Dataset entries
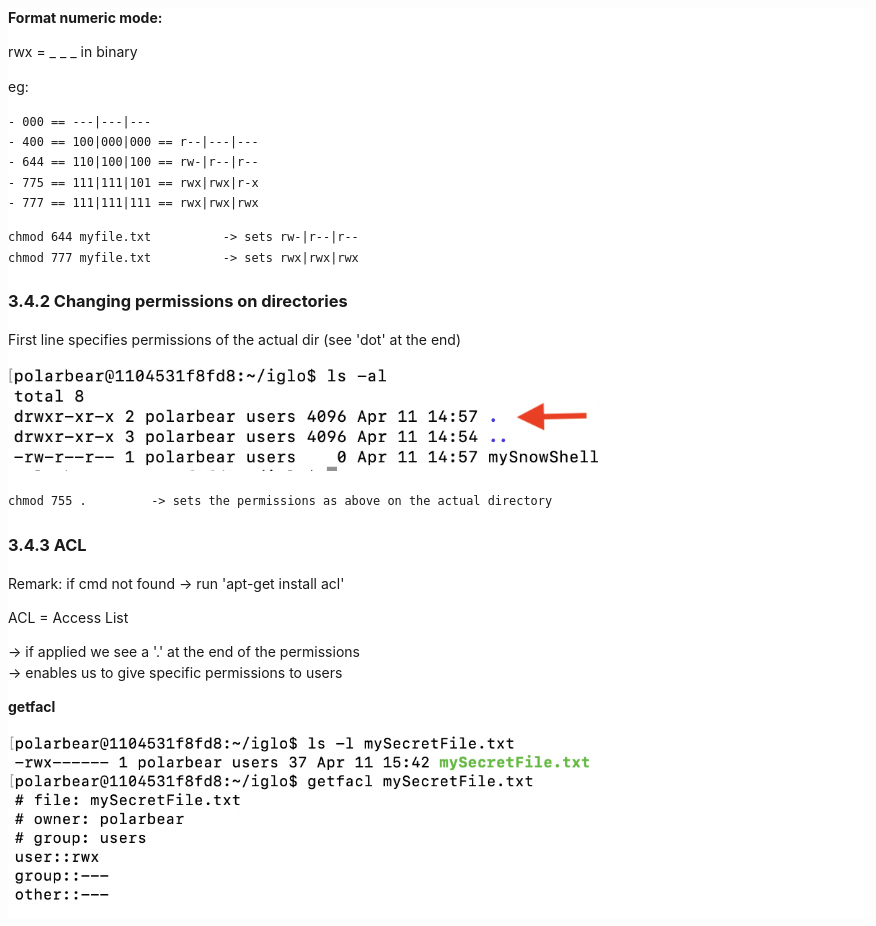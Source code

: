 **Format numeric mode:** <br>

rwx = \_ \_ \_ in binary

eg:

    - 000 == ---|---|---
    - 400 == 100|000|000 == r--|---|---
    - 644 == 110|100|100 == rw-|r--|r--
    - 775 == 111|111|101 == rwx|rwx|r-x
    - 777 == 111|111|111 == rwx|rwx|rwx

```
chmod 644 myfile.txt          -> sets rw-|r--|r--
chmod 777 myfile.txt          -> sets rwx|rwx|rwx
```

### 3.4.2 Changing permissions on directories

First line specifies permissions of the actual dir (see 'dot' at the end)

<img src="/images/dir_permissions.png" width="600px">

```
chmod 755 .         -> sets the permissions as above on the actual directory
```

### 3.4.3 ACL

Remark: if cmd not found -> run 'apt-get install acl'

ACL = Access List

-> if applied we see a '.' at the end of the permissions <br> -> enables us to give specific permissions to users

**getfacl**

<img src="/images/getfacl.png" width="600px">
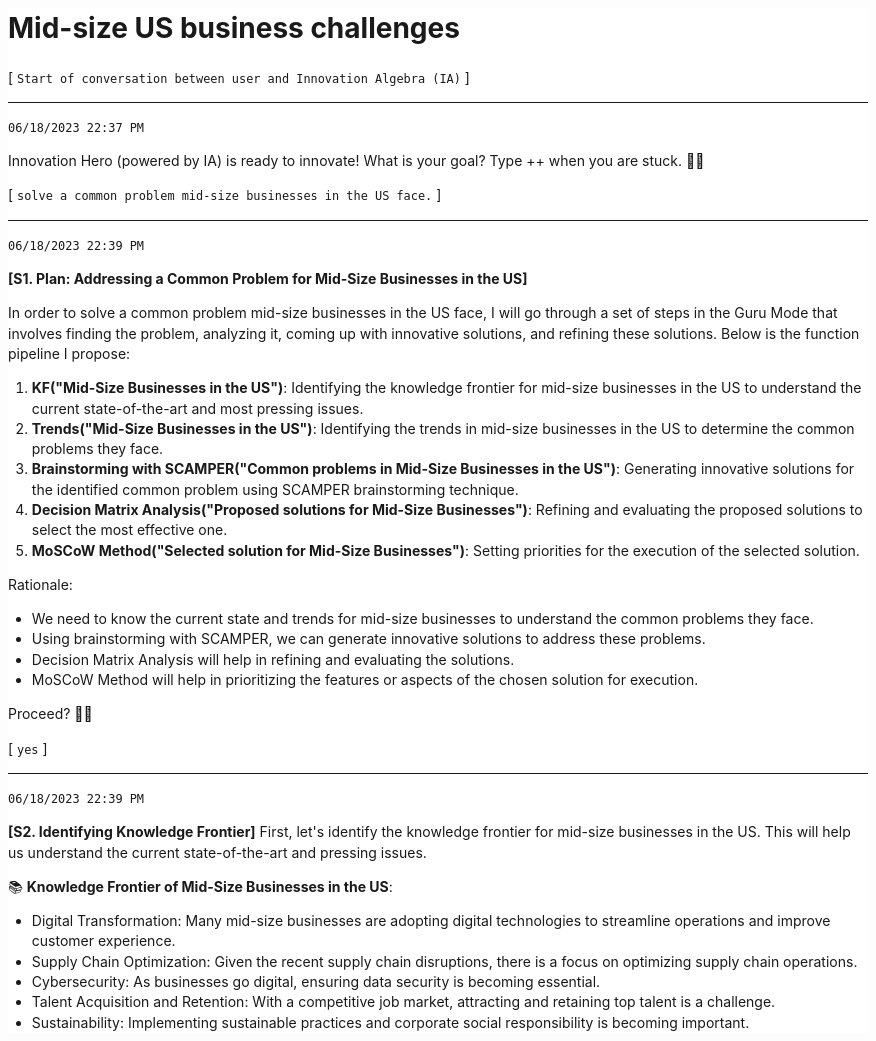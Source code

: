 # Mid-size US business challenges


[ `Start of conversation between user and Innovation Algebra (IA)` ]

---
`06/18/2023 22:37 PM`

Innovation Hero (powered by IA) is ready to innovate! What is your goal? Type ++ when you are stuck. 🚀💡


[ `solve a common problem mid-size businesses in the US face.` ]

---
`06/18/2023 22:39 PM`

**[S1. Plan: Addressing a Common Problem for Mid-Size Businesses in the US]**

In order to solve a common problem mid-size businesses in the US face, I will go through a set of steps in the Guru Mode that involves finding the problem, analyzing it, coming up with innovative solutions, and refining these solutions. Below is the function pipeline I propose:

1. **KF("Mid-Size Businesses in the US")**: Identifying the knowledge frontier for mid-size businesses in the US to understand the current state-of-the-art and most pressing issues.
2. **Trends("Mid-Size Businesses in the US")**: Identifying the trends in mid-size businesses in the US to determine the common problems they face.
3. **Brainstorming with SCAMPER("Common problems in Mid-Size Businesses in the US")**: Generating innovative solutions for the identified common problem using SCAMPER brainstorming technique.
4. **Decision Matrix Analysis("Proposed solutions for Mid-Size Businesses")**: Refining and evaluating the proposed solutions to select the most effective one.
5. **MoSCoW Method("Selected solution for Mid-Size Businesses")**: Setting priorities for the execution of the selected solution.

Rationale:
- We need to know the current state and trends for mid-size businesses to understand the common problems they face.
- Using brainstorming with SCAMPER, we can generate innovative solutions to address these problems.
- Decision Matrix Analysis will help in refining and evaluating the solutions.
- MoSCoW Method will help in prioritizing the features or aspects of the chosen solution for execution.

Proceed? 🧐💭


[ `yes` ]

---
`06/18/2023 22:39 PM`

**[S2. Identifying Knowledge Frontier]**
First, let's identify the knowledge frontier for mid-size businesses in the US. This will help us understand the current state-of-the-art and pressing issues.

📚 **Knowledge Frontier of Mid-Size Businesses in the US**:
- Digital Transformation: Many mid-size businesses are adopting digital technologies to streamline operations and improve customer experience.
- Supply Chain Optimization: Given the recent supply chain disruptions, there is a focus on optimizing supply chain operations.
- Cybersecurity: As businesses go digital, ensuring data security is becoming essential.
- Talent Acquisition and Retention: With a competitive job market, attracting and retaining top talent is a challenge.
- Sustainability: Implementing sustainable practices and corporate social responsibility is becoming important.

---

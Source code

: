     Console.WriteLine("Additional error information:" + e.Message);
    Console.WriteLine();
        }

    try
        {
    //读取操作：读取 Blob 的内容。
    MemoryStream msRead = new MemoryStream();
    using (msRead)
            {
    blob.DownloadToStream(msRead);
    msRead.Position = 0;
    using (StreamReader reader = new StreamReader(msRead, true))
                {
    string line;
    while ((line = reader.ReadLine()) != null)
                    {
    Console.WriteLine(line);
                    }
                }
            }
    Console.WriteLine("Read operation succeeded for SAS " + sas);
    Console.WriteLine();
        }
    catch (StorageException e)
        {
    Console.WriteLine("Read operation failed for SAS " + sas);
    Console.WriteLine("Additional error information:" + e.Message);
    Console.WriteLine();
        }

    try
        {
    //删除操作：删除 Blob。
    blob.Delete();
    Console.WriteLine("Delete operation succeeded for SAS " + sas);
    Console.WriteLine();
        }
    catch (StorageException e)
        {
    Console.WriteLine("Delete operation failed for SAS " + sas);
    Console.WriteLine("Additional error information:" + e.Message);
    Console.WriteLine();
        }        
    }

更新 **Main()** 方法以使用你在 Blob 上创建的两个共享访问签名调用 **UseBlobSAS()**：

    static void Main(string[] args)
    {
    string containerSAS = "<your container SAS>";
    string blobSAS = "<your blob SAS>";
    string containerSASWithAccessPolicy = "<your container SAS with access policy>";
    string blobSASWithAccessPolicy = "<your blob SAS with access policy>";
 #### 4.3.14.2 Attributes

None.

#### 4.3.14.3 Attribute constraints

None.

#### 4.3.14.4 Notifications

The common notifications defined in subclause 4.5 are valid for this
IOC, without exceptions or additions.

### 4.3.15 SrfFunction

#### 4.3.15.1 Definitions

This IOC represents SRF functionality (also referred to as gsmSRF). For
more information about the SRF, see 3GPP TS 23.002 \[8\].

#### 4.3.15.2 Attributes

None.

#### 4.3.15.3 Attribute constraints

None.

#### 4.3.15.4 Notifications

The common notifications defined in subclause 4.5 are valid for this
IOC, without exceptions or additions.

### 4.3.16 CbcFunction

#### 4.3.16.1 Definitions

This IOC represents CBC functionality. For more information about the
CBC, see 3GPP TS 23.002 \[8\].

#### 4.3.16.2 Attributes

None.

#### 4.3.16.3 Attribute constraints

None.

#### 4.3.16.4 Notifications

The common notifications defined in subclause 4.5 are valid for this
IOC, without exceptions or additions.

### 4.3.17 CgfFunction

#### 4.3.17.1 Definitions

### Work request
Select every line in the records above that contains the word "operations".

### Answer for this exercise
- Digital Transformation: Many mid-size businesses are adopting digital technologies to streamline operations and improve customer experience.
- Supply Chain Optimization: Given the recent supply chain disruptions, there is a focus on optimizing supply chain operations.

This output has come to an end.